Para espanto ainda maior, verificou que várias pessoas já tinham tentado retirar a espada da pedra.

Na década de 1960, um homem havia conseguido puxar parte da espada, e em 1991 outro homem fez o mesmo.

Após essas tentativas, os sacerdotes prenderam a espada com concreto ou chumbo, para garantir que o gládio não fosse quebrado.

Isso levou algumas pessoas a acreditarem que não era mais a mesma espada original e que alguém a havia substituído por uma falsa, ou que a metade inferior da espada não existia.

Mas quando o químico Garlaschelli removeu a metade superior da espada, a linha de quebra se encaixou perfeitamente, e a metade inferior da lâmina permaneceu na rocha.
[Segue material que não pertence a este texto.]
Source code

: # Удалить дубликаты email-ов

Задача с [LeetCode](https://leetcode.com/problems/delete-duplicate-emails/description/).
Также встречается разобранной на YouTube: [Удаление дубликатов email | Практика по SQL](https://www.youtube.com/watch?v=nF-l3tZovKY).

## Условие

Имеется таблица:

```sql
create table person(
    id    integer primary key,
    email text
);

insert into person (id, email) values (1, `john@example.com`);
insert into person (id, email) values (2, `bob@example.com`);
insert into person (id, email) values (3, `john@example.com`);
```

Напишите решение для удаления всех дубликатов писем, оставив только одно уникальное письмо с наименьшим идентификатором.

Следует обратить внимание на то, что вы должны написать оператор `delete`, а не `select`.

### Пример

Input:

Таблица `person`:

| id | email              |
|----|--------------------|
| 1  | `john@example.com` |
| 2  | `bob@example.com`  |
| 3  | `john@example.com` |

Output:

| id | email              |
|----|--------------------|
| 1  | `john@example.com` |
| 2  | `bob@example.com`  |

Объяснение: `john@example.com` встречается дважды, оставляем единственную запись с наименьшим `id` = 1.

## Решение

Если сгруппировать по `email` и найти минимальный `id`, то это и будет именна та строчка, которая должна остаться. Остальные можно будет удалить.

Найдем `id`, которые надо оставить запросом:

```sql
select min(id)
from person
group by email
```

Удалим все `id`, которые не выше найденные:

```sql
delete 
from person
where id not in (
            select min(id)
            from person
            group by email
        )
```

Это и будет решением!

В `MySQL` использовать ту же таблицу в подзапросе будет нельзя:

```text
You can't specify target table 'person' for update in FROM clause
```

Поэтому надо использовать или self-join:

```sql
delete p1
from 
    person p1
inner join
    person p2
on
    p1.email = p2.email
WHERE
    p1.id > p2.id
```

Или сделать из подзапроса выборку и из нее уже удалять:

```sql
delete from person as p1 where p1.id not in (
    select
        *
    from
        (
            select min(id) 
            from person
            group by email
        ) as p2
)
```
Radar geológico ratifica o prodígio


A pedra com a espada no centro da capela
A pedra com a espada no centro da capela
Graças aos documentos oficiais vaticanos de canonização de São Galgano, bem como a uma série de biografias escritas por autores posteriores, a historicidade do santo está muito mais bem atestada do que a de muitas figuras históricas.

Muitos relatos contemporâneos da vida do nobre cavaleiro evocam sua vida virtuosa após a conversão e as inumeráveis graças obtidas por sua intercessão após a morte.

Cientistas da Universidade de Pavia constataram com um radar geológico que a espada estava de fato profundamente cravada na rocha e que a lâmina havia penetrado sem se quebrar.

Não puderam explicar como isso foi possível. O radar também permitiu identificar uma cavidade sob a rocha, suficiente grande para ser um túmulo, possivelmente contendo os restos mortais de São Galgano.

Os moradores acreditavam desde remotos séculos que o corpo do santo está enterrado perto da pedra, mas ninguém sabe exatamente onde.

Segundo a tradição, lobos defenderam São Galgano, já eremita, devorando um ladrão que queria roubar a espada.

As mãos do bandido ficaram exibidas na capela como um aviso a potenciais ladrões.

Até hoje se exibem, na capela de Montesiepi, as duas mãos mumificadas.

Com base na datação por carbono, determinou-se que ambas também datam do século XII.